Ok sure they don't HAVE to do anything. But if they wish to maintain their safe harbor status [1] they must remove it when requested. Otherwise the copyright holder can, and probably will, go after them. Google et al can safely ignore some number of the notices because they are Google and can send a swarm of lawyers to defend themselves if they are taken to court. Many smaller companies don't have that luxury.
> 3) upon receiving notice from copyright owners or their agents, act expeditiously to remove the purported infringing material.
I don't know if you have noticed but Youtube and github employ a "take down now - ask questions later" policy for this very reason. You can file a counter-notice to get the content reinstated - but you better be sure you are in the right.
Oh and Google actually complied with 97% of requests between July and December 2011 [2].
According to the plaintiff's (not very detailed) theory of liability, possession or possibly knowing possession of "stolen property" (the leaked data) is all it should take, though there are some bits about inflicting emotional distress too. I'm not even sure what sort of property this is supposed to be, nor did they explain beyond their quoting of a Canadian case. For copyright, it's not really a creative work and we don't have 'database rights' like other countries do. It might have been a trade secret but it's not really secret any more. Patents and trademarks aren't even relevant, so unless there's something esoteric, I am not clear on how they can even make the 'property' part of 'stolen property' fit.
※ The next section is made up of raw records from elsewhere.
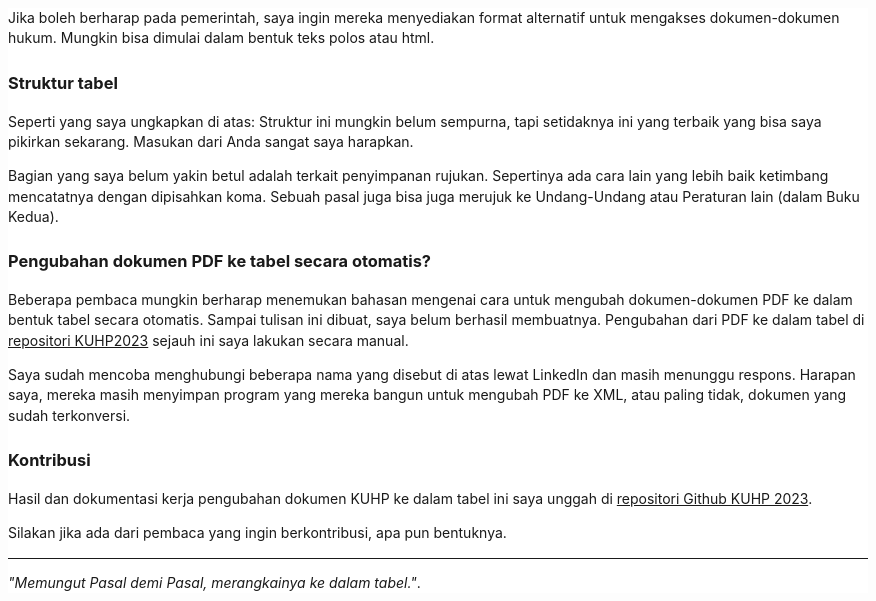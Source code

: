 Jika boleh berharap pada pemerintah, saya ingin mereka menyediakan format alternatif untuk mengakses dokumen-dokumen hukum. Mungkin bisa dimulai dalam bentuk teks polos atau html.

### Struktur tabel

Seperti yang saya ungkapkan di atas: Struktur ini mungkin belum sempurna, tapi setidaknya ini yang terbaik yang bisa saya pikirkan sekarang. Masukan dari Anda sangat saya harapkan.

Bagian yang saya belum yakin betul adalah terkait penyimpanan rujukan. Sepertinya ada cara lain yang lebih baik ketimbang mencatatnya dengan dipisahkan koma. Sebuah pasal juga bisa juga merujuk ke Undang-Undang atau Peraturan lain (dalam Buku Kedua).

### Pengubahan dokumen PDF ke tabel secara otomatis?

Beberapa pembaca mungkin berharap menemukan bahasan mengenai cara untuk mengubah dokumen-dokumen PDF ke dalam bentuk tabel secara otomatis. Sampai tulisan ini dibuat, saya belum berhasil membuatnya. Pengubahan dari PDF ke dalam tabel di [repositori KUHP2023](https://github.com/adityawarmanfw/KUHP2023/blob/main/tsvs/pasal.tsv) sejauh ini saya lakukan secara manual. 

Saya sudah mencoba menghubungi beberapa nama yang disebut di atas lewat LinkedIn dan masih menunggu respons. Harapan saya, mereka masih menyimpan program yang mereka bangun untuk mengubah PDF ke XML, atau paling tidak, dokumen yang sudah terkonversi.

### Kontribusi

Hasil dan dokumentasi kerja pengubahan dokumen KUHP ke dalam tabel ini saya unggah di [repositori Github KUHP 2023](https://github.com/adityawarmanfw/KUHP2023).

Silakan jika ada dari pembaca yang ingin berkontribusi, apa pun bentuknya.

---

*"Memungut Pasal demi Pasal, merangkainya ke dalam tabel."*.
Also, I agree with you in that I doubt they could have filed a proper DMCA notice. They'd have to claim ownership of the dump itself, which they cannot. And if someone had tried that, it can actually trigger the infamous 'perjury' penalty clause because they don't own the dump. Yes, one could also 'misidentify' a work they really do own as being infringed upon by the dumps but that would never survive a counter-claim--presuming one was filed, a lot of people never challenge these because the next step up is an expensive federal copyright lawsuit. Also, they might have some difficulty explaining their 'good faith' belief the work was infringing if someone called them on it. Calling someone on it, of course requires it to actually go to that expensive courtroom, which is why it almost never seems to happen in spite of the parade of ridiculous DMCA notices. It's simply too expensive to fight over little things, at least for most normal people.
> Can a commercial service monitor a given email address and keep track of breaches affecting that address?
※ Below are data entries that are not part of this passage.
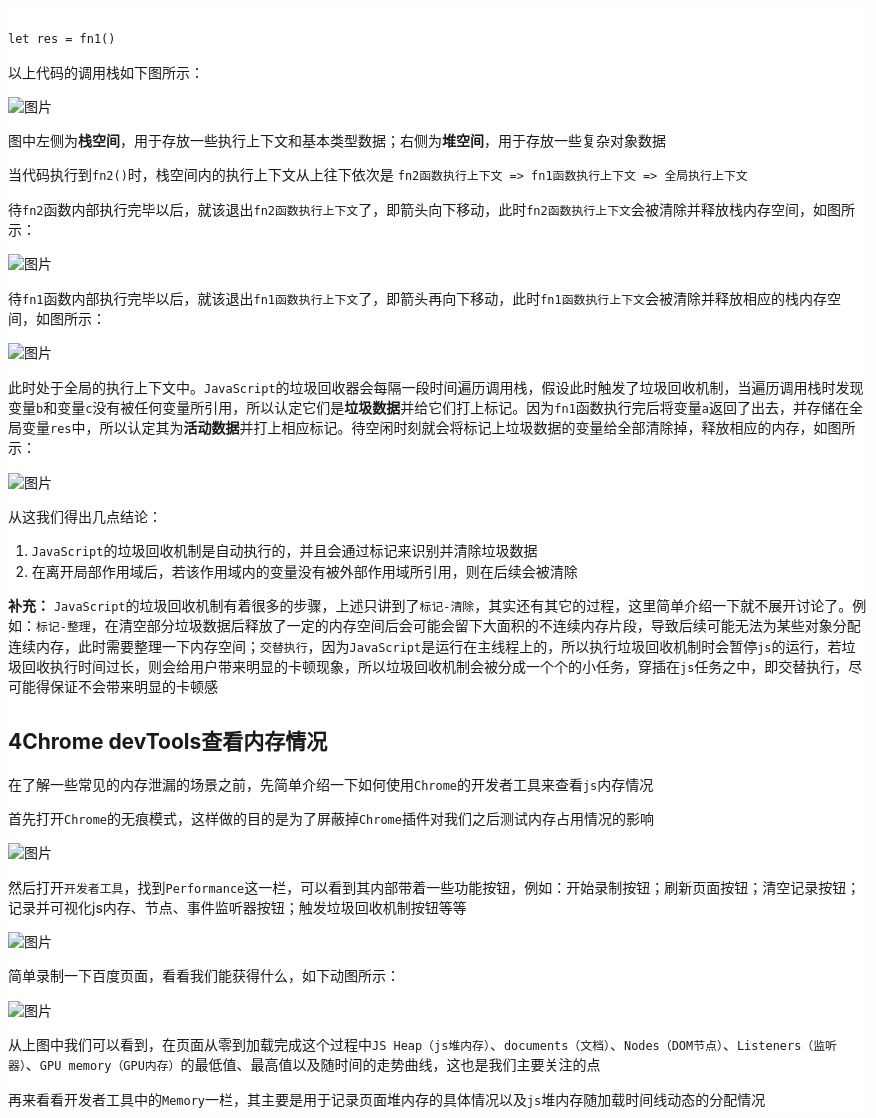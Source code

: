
 ```

let res = fn1()
```

以上代码的调用栈如下图所示：

![图片](https://mmbiz.qpic.cn/sz_mmbiz_png/gMvNo9rxo40Jm8n8icgTko5QVs956D4ls8PWaHicmVqk0ehG1icr3kIG6SqrqOFeGqlLKhBPRUIwh1ssIibXR2dqJg/640?wx_fmt=png&tp=webp&wxfrom=5&wx_lazy=1&wx_co=1)

图中左侧为**栈空间**，用于存放一些执行上下文和基本类型数据；右侧为**堆空间**，用于存放一些复杂对象数据

当代码执行到`fn2()`时，栈空间内的执行上下文从上往下依次是 `fn2函数执行上下文 => fn1函数执行上下文 => 全局执行上下文`

待`fn2`函数内部执行完毕以后，就该退出`fn2函数执行上下文`了，即箭头向下移动，此时`fn2函数执行上下文`会被清除并释放栈内存空间，如图所示：

![图片](https://mmbiz.qpic.cn/sz_mmbiz_png/gMvNo9rxo40Jm8n8icgTko5QVs956D4lsarJNIBG2CgxsJL4uo3SLUTE4YjibAsLTdAV2g4FNxAULzuvnVEdrFcQ/640?wx_fmt=png&tp=webp&wxfrom=5&wx_lazy=1&wx_co=1)

待`fn1`函数内部执行完毕以后，就该退出`fn1函数执行上下文`了，即箭头再向下移动，此时`fn1函数执行上下文`会被清除并释放相应的栈内存空间，如图所示：

![图片](https://mmbiz.qpic.cn/sz_mmbiz_png/gMvNo9rxo40Jm8n8icgTko5QVs956D4lsmA4ZbF6oyuDOKlGgSaOhfFpYPFYHWsmDLCctt0BSA7OdFDvbn5yNtw/640?wx_fmt=png&tp=webp&wxfrom=5&wx_lazy=1&wx_co=1)

此时处于全局的执行上下文中。`JavaScript`的垃圾回收器会每隔一段时间遍历调用栈，假设此时触发了垃圾回收机制，当遍历调用栈时发现变量`b`和变量`c`没有被任何变量所引用，所以认定它们是**垃圾数据**并给它们打上标记。因为`fn1`函数执行完后将变量`a`返回了出去，并存储在全局变量`res`中，所以认定其为**活动数据**并打上相应标记。待空闲时刻就会将标记上垃圾数据的变量给全部清除掉，释放相应的内存，如图所示：

![图片](https://mmbiz.qpic.cn/sz_mmbiz_png/gMvNo9rxo40Jm8n8icgTko5QVs956D4lsib2O7k40qAicRJPgIdZcGQw1m2UyrWVvBOKwgHOdkYMNllWISTnEUjIA/640?wx_fmt=png&tp=webp&wxfrom=5&wx_lazy=1&wx_co=1)

从这我们得出几点结论：

1. `JavaScript`的垃圾回收机制是自动执行的，并且会通过标记来识别并清除垃圾数据
2. 在离开局部作用域后，若该作用域内的变量没有被外部作用域所引用，则在后续会被清除

**补充：** `JavaScript`的垃圾回收机制有着很多的步骤，上述只讲到了`标记-清除`，其实还有其它的过程，这里简单介绍一下就不展开讨论了。例如：`标记-整理`，在清空部分垃圾数据后释放了一定的内存空间后会可能会留下大面积的不连续内存片段，导致后续可能无法为某些对象分配连续内存，此时需要整理一下内存空间；`交替执行`，因为`JavaScript`是运行在主线程上的，所以执行垃圾回收机制时会暂停`js`的运行，若垃圾回收执行时间过长，则会给用户带来明显的卡顿现象，所以垃圾回收机制会被分成一个个的小任务，穿插在`js`任务之中，即交替执行，尽可能得保证不会带来明显的卡顿感

## 4Chrome devTools查看内存情况

在了解一些常见的内存泄漏的场景之前，先简单介绍一下如何使用`Chrome`的开发者工具来查看`js`内存情况

首先打开`Chrome`的无痕模式，这样做的目的是为了屏蔽掉`Chrome`插件对我们之后测试内存占用情况的影响

![图片](https://mmbiz.qpic.cn/sz_mmbiz_jpg/gMvNo9rxo40Jm8n8icgTko5QVs956D4ls5KA0VyLpquNc3CCe3xBhDbGNrN66yrKicucvsvCx0g5rEH15oQAj5oA/640?wx_fmt=jpeg&tp=webp&wxfrom=5&wx_lazy=1&wx_co=1)

然后打开`开发者工具`，找到`Performance`这一栏，可以看到其内部带着一些功能按钮，例如：开始录制按钮；刷新页面按钮；清空记录按钮；记录并可视化js内存、节点、事件监听器按钮；触发垃圾回收机制按钮等等

![图片](https://mmbiz.qpic.cn/sz_mmbiz_jpg/gMvNo9rxo40Jm8n8icgTko5QVs956D4lsibs1Qw1eAaYS4lqubNaYK8lia0EggkSvNAWaa7osPfzZJm5BbqG6wo2Q/640?wx_fmt=jpeg&tp=webp&wxfrom=5&wx_lazy=1&wx_co=1)

简单录制一下百度页面，看看我们能获得什么，如下动图所示：

![图片](https://mmbiz.qpic.cn/sz_mmbiz_gif/gMvNo9rxo40Jm8n8icgTko5QVs956D4ls3b4rQZ3GUOiaZIQoeZUmRdRJ2VMIFl9reibPx73C1eaqbbk6IKjwFV9Q/640?wx_fmt=gif&tp=webp&wxfrom=5&wx_lazy=1&wx_co=1)

从上图中我们可以看到，在页面从零到加载完成这个过程中`JS Heap（js堆内存）`、`documents（文档）`、`Nodes（DOM节点）`、`Listeners（监听器）`、`GPU memory（GPU内存）`的最低值、最高值以及随时间的走势曲线，这也是我们主要关注的点

再来看看开发者工具中的`Memory`一栏，其主要是用于记录页面堆内存的具体情况以及`js`堆内存随加载时间线动态的分配情况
https://haveibeenpwned.com/ and https://pwnedlist.com/ are two services that provide notifications when an email appears in a large data breach, as well as the ability to search for your email in the leaked data.
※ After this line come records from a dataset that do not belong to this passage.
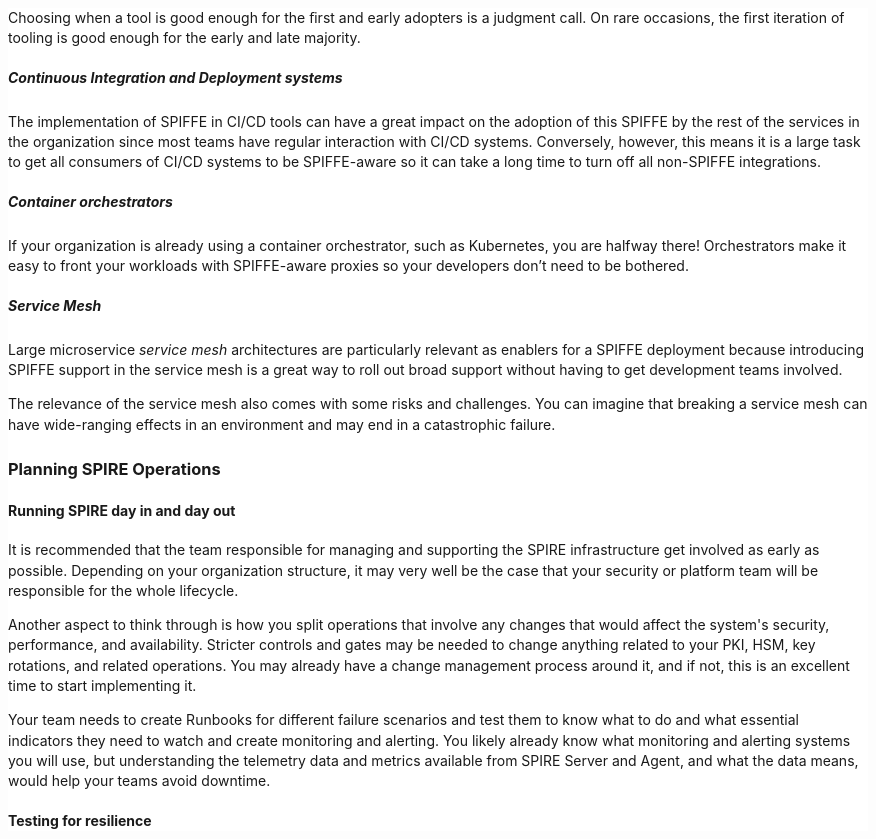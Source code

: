 Choosing when a tool is good enough for the ﬁrst and early adopters is a 
judgment call. On rare occasions, the ﬁrst iteration of tooling is good enough 
for the early and late majority.

##### Continuous Integration and Deployment systems

The implementation of SPIFFE in CI/CD tools can have a great impact on the 
adoption of this SPIFFE by the rest of the services in the organization since 
most teams have regular interaction with CI/CD systems. Conversely, however, 
this means it is a large task to get all consumers of CI/CD systems to be 
SPIFFE-aware so it can take a long time to turn off all non-SPIFFE integrations.

##### Container orchestrators

If your organization is already using a container orchestrator, such as 
Kubernetes, you are halfway there! Orchestrators make it easy to front your 
workloads with SPIFFE-aware proxies so your developers don’t need to be 
bothered.

##### Service Mesh

Large microservice *service mesh* architectures are particularly relevant as 
enablers for a SPIFFE deployment because introducing SPIFFE support in the 
service mesh is a great way to roll out broad support without having to get 
development teams involved.

The relevance of the service mesh also comes with some risks and challenges. You 
can imagine that breaking a service mesh can have wide-ranging effects in an 
environment and may end in a catastrophic failure.

### Planning SPIRE Operations

#### Running SPIRE day in and day out

It is recommended that the team responsible for managing and supporting the 
SPIRE infrastructure get involved as early as possible. Depending on your 
organization structure, it may very well be the case that your security or 
platform team will be responsible for the whole lifecycle.

Another aspect to think through is how you split operations that involve any 
changes that would affect the system's security, performance, and availability. 
Stricter controls and gates may be needed to change anything related to your 
PKI, HSM, key rotations, and related operations. You may already have a change 
management process around it, and if not, this is an excellent time to start 
implementing it.

Your team needs to create Runbooks for different failure scenarios and test them 
to know what to do and what essential indicators they need to watch and create 
monitoring and alerting. You likely already know what monitoring and alerting 
systems you will use, but understanding the telemetry data and metrics available 
from SPIRE Server and Agent, and what the data means, would help your teams 
avoid downtime.

#### Testing for resilience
Can Canadian rulings set precedent in American courts, or is this just a case of the claimants demonstrating how the issue has been handled in other countries for reference by the court?
Precedence is odd and many-faceted, and in a case like this, it would be done indeed to show how other courts have handled the situation. If a Canadian ruling can give a bit of relevant guidance, than it is something that would be put into a case to help bolster the cause. Conversely, neither the judge, nor jury, has to take the Canadian ruling into consideration at all, as it isn't binding. Pretty much it's just helpful advice for the court to keep in mind.
American courts are not bound to follow any Canadian rulings.
They can choose to cite anyone who agrees with them as support for their position, no matter who it is, though. So they can certainly write something saying "look, everyone else agrees with us too" but this is not at all the same as when they're trying to act according to the past decisions of the courts that supervise them.
In one case, they're just looking for people who agree. In the other case, it's more or less mandatory. Yes, they can try to avoid following the precedent if they want, but the judges who supervise them can overrule them if they're out of line.
Since this suit is being filed in Arizona, will the Canadian ruling hold in this case? It seems as though the DMCA's safe harbor provision shields the defendants from liability in this case.